**Exercise directions**
Tally the lines in the listing below that contain "announcements" and report the tally alone.

....................

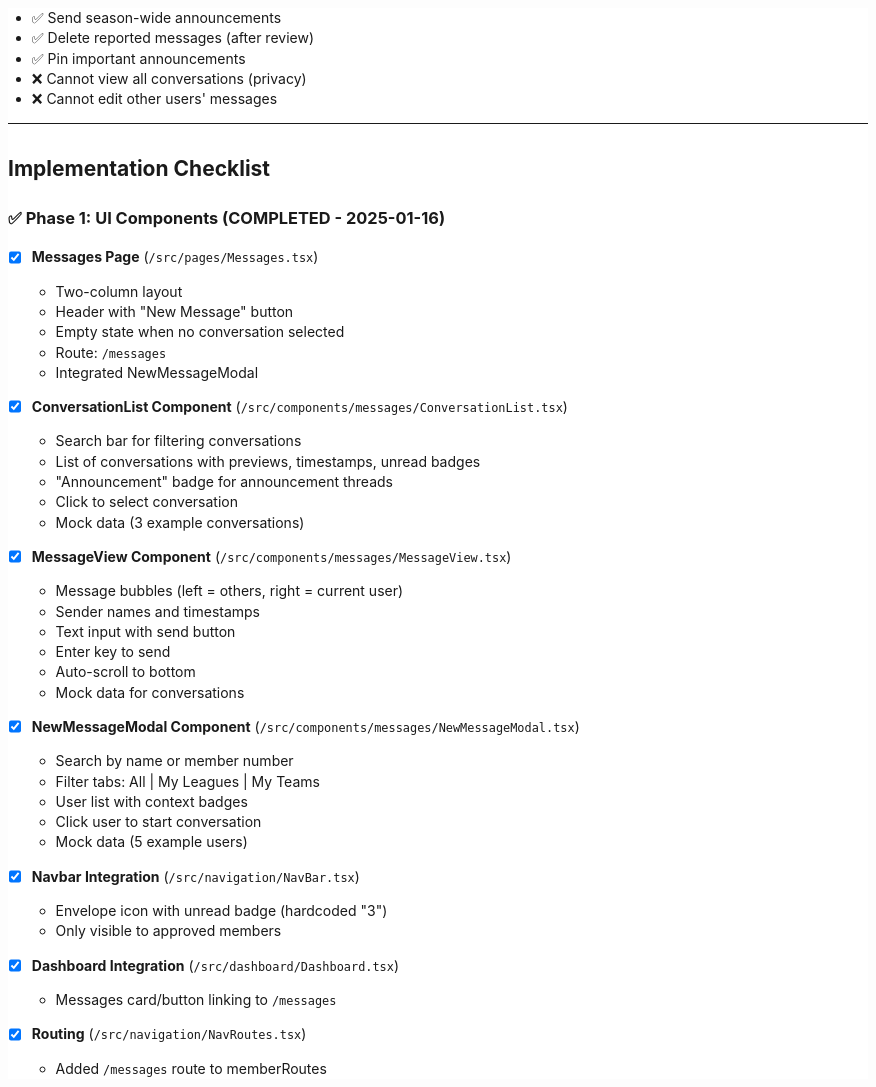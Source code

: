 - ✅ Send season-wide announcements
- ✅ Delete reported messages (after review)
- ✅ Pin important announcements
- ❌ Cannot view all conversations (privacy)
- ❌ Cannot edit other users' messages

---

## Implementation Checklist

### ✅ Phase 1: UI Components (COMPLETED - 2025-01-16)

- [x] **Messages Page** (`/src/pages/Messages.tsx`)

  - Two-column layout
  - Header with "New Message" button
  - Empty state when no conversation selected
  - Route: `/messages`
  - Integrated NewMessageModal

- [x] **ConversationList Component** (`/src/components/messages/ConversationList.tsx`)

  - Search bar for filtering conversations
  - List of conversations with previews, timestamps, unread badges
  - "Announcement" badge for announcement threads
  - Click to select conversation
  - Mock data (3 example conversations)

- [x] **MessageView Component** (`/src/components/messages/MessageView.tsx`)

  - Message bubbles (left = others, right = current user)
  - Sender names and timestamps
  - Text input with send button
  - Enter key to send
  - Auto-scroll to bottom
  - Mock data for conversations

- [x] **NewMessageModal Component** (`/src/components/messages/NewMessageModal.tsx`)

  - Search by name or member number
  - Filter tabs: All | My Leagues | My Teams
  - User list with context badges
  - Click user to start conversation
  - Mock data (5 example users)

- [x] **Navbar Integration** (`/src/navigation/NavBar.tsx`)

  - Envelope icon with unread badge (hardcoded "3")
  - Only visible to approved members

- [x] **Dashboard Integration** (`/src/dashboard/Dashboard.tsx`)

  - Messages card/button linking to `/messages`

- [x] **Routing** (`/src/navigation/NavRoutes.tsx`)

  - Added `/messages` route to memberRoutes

....................

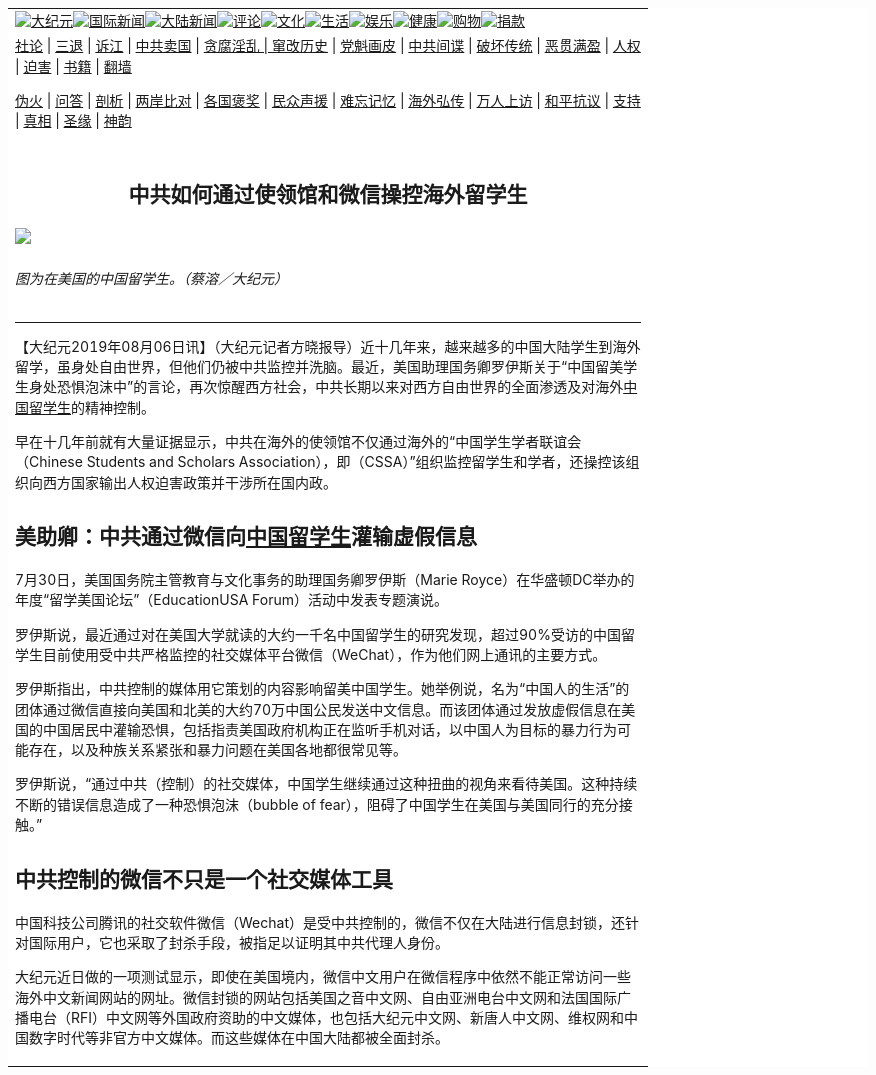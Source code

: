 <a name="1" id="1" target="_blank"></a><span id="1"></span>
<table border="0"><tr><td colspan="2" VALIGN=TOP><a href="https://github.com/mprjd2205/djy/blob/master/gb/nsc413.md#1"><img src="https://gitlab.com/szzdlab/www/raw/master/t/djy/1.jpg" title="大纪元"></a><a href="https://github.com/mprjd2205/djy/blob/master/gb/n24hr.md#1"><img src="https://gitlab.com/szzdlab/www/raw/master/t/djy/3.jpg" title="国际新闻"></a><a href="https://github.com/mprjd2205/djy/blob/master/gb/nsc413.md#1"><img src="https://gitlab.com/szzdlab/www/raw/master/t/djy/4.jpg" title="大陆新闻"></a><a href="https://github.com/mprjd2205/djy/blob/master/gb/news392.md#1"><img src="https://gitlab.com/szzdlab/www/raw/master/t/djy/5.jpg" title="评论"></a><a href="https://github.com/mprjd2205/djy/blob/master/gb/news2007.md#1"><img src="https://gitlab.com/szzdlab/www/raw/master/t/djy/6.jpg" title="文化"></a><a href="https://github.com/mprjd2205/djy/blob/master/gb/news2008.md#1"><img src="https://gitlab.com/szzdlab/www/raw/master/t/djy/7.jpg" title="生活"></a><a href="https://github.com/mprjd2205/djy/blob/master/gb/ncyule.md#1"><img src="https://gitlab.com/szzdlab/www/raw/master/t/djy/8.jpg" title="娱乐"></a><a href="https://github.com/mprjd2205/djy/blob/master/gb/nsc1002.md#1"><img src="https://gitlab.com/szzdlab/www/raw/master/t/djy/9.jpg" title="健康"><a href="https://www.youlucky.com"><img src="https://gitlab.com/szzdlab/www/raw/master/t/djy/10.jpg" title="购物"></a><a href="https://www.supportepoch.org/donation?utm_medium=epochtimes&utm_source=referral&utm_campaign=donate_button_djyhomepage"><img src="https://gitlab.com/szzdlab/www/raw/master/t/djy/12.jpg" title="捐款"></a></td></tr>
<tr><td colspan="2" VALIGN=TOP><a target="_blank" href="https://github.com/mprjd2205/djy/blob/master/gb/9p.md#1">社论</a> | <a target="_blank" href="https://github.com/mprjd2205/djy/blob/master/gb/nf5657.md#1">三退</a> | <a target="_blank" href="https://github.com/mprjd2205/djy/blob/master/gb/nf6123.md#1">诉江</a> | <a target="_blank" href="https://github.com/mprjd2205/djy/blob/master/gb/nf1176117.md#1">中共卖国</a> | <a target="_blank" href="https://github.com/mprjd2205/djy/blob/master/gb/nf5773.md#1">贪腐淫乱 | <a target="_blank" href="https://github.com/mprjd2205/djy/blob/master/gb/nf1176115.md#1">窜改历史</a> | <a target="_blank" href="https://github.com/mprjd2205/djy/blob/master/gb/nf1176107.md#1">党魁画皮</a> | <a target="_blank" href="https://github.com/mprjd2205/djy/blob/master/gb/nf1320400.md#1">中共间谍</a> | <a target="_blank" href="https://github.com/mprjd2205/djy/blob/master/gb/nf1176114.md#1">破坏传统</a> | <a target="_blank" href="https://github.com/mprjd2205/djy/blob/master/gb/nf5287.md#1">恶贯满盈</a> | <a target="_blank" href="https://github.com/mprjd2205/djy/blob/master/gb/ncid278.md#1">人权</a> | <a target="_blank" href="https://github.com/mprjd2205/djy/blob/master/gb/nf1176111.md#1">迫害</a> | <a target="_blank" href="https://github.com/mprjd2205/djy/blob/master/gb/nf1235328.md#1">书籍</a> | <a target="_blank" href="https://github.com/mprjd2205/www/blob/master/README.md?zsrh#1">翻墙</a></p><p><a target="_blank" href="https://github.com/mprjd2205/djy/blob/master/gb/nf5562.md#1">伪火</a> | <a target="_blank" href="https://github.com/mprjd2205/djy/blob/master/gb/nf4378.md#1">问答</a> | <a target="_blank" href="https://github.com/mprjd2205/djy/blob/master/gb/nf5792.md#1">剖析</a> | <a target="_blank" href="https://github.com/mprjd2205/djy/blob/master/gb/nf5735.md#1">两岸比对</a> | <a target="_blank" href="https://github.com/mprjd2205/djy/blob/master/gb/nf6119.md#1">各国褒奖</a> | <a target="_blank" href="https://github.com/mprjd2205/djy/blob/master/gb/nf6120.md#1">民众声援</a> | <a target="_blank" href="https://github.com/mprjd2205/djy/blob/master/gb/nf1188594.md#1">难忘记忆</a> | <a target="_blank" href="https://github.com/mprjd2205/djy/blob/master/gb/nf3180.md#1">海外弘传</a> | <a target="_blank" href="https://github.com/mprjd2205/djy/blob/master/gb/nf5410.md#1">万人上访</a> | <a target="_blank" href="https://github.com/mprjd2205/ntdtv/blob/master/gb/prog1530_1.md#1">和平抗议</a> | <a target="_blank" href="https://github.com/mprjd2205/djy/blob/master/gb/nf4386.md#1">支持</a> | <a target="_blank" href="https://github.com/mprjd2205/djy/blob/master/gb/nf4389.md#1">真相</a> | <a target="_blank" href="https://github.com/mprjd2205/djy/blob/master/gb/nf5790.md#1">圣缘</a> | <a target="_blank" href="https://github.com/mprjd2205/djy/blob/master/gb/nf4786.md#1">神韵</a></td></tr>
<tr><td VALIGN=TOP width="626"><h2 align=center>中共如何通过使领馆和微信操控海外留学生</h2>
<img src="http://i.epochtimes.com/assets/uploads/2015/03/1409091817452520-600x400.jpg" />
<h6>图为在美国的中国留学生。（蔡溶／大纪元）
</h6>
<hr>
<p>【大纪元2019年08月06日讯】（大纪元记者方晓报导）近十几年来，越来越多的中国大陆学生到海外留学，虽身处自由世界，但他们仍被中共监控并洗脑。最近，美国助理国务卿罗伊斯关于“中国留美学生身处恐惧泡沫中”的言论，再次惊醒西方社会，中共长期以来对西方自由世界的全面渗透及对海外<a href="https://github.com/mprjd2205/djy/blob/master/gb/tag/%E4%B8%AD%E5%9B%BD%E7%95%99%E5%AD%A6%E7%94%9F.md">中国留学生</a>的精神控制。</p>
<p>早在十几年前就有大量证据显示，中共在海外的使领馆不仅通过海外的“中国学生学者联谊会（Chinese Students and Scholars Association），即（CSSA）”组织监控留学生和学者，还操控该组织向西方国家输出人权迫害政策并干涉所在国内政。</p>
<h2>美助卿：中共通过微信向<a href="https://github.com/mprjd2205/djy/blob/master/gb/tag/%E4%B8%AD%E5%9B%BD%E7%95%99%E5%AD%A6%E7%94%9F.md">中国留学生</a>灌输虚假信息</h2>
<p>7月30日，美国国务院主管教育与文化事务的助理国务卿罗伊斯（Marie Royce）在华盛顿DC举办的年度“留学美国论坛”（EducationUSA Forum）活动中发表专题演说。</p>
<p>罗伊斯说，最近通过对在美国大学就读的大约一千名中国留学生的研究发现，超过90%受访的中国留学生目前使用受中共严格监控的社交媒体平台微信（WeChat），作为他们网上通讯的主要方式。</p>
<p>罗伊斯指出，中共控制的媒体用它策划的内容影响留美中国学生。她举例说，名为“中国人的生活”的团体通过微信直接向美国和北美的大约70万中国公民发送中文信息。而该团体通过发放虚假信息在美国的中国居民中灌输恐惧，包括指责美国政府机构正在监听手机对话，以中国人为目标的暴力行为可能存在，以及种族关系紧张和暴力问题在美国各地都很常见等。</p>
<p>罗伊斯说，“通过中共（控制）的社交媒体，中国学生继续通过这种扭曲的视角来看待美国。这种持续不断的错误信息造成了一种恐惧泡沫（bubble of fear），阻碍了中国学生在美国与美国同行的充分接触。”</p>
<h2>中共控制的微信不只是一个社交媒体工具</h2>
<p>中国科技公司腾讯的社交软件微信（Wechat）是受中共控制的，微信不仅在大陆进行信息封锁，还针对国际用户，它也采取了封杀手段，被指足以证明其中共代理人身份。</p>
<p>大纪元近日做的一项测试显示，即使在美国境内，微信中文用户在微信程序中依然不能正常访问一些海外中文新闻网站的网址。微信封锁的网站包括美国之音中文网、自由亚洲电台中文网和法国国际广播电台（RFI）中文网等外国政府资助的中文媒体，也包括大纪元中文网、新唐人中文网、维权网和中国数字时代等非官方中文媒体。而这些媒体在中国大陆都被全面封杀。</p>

....................

**Answer space**
2